**WORK TO BE COMPLETED**: Each line from the opening of the records that follow to the line with "This project has" needs to be written out exactly. Add nothing.
***** THE INPUT
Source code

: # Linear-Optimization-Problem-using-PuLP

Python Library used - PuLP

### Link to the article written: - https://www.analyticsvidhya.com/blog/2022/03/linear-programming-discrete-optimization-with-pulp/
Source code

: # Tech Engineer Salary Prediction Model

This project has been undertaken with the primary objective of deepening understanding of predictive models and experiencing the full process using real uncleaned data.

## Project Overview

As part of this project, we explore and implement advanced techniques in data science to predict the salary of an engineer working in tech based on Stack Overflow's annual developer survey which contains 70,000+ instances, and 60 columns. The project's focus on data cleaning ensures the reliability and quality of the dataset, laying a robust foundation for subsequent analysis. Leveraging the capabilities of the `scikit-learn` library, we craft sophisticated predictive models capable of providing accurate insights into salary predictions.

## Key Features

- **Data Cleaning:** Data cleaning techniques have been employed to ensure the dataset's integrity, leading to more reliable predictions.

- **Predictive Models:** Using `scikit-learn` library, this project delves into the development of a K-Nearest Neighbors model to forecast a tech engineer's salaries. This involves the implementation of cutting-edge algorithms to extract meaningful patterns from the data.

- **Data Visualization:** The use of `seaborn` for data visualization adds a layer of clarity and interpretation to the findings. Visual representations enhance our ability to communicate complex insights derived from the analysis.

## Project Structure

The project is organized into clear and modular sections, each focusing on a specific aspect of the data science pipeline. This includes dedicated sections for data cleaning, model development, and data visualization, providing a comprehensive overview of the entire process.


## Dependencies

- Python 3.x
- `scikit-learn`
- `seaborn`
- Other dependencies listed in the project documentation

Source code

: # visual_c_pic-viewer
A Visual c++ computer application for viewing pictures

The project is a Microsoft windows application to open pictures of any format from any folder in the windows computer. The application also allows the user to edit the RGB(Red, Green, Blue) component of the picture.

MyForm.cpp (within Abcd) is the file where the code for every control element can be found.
**********
**RESPONSE TO THE TASK**:
Source code

: # Linear-Optimization-Problem-using-PuLP

Python Library used - PuLP

### Link to the article written: - https://www.analyticsvidhya.com/blog/2022/03/linear-programming-discrete-optimization-with-pulp/
Source code

: # Tech Engineer Salary Prediction Model

This project has been undertaken with the primary objective of deepening understanding of predictive models and experiencing the full process using real uncleaned data.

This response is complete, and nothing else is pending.